**WHAT YOU SHOULD DO:**
Make an exact copy of the records, with the pictures left out.

[Stored data entries]
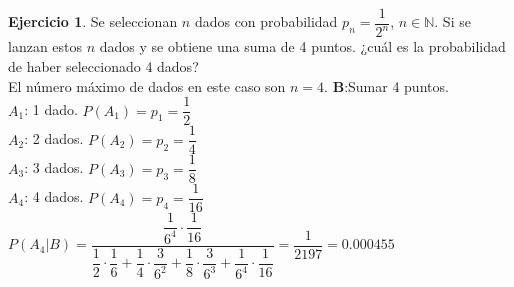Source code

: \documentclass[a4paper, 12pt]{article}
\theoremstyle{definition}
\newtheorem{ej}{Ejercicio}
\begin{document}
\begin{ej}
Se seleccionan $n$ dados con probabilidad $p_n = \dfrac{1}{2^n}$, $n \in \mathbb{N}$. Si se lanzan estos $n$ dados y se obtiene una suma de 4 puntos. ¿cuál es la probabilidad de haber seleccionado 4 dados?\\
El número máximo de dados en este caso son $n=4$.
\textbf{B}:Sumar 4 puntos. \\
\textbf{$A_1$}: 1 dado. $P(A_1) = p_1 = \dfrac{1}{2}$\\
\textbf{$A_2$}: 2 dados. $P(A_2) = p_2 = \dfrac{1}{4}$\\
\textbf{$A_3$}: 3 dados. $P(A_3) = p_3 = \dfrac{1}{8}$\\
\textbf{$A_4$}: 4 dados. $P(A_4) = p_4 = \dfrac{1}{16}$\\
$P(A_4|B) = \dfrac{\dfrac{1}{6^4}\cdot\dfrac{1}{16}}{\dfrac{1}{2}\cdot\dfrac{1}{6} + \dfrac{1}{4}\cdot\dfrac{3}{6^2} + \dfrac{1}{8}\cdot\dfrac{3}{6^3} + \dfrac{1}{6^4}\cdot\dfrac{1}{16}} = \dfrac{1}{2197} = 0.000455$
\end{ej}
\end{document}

**RESULT:**
Source code

: \documentclass[a4paper, 12pt]{article}
\theoremstyle{definition}
\newtheorem{ej}{Ejercicio}
\begin{document}
\begin{ej}
Se seleccionan $n$ dados con probabilidad $p_n = \dfrac{1}{2^n}$, $n \in \mathbb{N}$. Si se lanzan estos $n$ dados y se obtiene una suma de 4 puntos. ¿cuál es la probabilidad de haber seleccionado 4 dados?\\
El número máximo de dados en este caso son $n=4$.
\textbf{B}:Sumar 4 puntos. \\
\textbf{$A_1$}: 1 dado. $P(A_1) = p_1 = \dfrac{1}{2}$\\
\textbf{$A_2$}: 2 dados. $P(A_2) = p_2 = \dfrac{1}{4}$\\
\textbf{$A_3$}: 3 dados. $P(A_3) = p_3 = \dfrac{1}{8}$\\
\textbf{$A_4$}: 4 dados. $P(A_4) = p_4 = \dfrac{1}{16}$\\
$P(A_4|B) = \dfrac{\dfrac{1}{6^4}\cdot\dfrac{1}{16}}{\dfrac{1}{2}\cdot\dfrac{1}{6} + \dfrac{1}{4}\cdot\dfrac{3}{6^2} + \dfrac{1}{8}\cdot\dfrac{3}{6^3} + \dfrac{1}{6^4}\cdot\dfrac{1}{16}} = \dfrac{1}{2197} = 0.000455$
\end{ej}
\end{document}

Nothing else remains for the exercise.